## GOAL OF THE EXERCISE
Return, exactly and in full, the lines of the records below starting at the one with "4. **Singleton Pattern:**" and ending at the one with "# MCP Server", and no other lines.
──────── RECORDS SUPPLIED ────────
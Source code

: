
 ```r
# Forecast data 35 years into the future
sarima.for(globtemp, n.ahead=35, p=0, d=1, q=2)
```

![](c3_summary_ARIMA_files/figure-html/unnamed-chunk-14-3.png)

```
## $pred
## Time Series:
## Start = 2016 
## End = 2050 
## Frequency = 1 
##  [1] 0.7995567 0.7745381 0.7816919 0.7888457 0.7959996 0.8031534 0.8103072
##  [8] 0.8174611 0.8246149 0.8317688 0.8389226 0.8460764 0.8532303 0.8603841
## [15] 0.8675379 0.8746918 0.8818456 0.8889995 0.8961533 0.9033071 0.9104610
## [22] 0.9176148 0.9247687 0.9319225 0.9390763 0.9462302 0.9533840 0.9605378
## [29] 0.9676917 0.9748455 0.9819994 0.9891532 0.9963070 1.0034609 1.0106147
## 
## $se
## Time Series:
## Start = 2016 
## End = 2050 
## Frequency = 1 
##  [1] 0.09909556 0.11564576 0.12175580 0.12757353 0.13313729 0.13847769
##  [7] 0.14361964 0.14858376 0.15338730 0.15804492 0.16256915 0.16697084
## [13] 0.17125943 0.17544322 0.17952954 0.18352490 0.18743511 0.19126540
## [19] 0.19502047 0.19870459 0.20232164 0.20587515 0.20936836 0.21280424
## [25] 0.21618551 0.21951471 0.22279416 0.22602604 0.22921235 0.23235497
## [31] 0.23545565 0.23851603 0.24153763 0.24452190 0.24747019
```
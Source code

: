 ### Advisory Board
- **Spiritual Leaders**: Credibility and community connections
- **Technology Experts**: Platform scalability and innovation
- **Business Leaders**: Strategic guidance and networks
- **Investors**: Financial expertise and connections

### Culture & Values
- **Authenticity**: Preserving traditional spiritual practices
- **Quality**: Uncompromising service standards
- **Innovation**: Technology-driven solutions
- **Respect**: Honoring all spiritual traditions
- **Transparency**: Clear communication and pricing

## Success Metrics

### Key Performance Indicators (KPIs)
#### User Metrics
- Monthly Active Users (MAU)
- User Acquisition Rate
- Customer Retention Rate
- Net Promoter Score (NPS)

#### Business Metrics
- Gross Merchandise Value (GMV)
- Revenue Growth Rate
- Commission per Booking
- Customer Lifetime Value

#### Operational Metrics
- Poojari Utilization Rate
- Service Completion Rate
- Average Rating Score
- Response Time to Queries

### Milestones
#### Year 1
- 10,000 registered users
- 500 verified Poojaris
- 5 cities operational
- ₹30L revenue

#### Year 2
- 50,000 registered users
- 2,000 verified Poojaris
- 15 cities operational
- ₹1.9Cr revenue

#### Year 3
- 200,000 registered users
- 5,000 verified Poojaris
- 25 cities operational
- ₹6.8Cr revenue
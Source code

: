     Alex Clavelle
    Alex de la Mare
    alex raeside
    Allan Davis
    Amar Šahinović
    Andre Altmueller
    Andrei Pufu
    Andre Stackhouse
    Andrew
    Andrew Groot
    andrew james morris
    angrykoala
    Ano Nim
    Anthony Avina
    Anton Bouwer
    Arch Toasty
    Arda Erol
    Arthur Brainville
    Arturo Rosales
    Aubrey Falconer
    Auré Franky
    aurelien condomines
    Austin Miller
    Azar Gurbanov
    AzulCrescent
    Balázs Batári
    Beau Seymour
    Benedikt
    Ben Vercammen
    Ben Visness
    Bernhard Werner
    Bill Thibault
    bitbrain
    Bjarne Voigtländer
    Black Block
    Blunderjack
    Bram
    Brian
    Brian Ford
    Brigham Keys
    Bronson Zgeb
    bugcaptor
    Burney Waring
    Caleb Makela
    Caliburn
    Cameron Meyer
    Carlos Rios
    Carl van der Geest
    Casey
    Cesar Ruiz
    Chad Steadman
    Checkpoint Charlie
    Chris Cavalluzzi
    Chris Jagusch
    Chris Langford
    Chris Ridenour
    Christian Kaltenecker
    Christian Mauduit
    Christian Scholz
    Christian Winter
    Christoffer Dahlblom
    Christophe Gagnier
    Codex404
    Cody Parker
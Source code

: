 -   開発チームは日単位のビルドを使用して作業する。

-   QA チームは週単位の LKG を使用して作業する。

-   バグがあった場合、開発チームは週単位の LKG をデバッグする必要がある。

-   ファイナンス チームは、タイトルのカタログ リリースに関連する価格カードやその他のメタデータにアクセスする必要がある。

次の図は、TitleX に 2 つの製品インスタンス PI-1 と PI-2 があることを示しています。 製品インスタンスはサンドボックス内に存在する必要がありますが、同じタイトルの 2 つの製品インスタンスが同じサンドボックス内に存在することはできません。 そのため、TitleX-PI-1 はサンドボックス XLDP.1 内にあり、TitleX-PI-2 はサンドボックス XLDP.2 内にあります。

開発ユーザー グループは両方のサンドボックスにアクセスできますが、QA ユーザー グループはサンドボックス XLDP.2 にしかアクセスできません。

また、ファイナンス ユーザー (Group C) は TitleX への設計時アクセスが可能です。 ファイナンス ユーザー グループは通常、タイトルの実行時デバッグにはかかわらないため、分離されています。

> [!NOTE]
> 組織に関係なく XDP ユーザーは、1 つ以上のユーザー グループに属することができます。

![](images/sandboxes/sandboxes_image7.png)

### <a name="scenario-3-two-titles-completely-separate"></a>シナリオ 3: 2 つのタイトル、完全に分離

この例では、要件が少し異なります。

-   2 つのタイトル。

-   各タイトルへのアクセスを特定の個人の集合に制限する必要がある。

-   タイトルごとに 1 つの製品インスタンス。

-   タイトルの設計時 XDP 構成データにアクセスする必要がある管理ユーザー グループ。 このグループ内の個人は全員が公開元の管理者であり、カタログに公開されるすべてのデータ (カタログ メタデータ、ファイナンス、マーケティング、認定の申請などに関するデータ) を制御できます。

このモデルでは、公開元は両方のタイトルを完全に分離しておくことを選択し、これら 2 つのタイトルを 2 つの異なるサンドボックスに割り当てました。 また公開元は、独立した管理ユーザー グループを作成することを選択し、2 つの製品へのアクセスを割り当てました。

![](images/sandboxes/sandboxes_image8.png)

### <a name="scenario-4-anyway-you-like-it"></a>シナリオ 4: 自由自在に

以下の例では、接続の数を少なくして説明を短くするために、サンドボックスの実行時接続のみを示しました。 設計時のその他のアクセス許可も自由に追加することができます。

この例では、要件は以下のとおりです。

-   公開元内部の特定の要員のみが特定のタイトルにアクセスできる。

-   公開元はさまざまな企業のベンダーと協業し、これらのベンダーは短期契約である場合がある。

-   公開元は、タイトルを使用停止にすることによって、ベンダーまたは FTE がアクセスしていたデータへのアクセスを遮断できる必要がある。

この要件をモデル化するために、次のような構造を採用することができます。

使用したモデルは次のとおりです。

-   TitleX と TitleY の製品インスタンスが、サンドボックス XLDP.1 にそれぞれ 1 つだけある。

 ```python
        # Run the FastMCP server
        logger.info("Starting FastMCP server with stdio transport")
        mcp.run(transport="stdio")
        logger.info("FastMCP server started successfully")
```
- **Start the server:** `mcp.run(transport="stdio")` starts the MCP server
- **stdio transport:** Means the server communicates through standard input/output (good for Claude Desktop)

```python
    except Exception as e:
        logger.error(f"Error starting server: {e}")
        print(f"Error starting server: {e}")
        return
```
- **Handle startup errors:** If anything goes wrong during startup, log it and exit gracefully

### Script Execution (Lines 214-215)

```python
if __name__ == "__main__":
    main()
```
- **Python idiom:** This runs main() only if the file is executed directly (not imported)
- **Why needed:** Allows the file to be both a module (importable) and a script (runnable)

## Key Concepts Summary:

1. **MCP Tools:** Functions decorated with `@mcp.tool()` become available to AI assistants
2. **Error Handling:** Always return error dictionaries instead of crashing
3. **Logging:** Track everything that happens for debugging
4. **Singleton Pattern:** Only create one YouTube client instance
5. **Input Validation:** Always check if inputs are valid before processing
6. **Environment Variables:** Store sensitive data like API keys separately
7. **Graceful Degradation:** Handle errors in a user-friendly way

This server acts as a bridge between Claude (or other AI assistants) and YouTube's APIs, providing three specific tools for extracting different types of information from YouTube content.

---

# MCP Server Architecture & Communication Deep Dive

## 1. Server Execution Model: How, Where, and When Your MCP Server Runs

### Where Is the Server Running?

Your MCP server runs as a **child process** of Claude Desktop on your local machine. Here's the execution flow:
────────
## ANSWER AREA
4. **Singleton Pattern:** Only create one YouTube client instance
5. **Input Validation:** Always check if inputs are valid before processing
6. **Environment Variables:** Store sensitive data like API keys separately
7. **Graceful Degradation:** Handle errors in a user-friendly way

This server acts as a bridge between Claude (or other AI assistants) and YouTube's APIs, providing three specific tools for extracting different types of information from YouTube content.

---

# MCP Server Architecture & Communication Deep Dive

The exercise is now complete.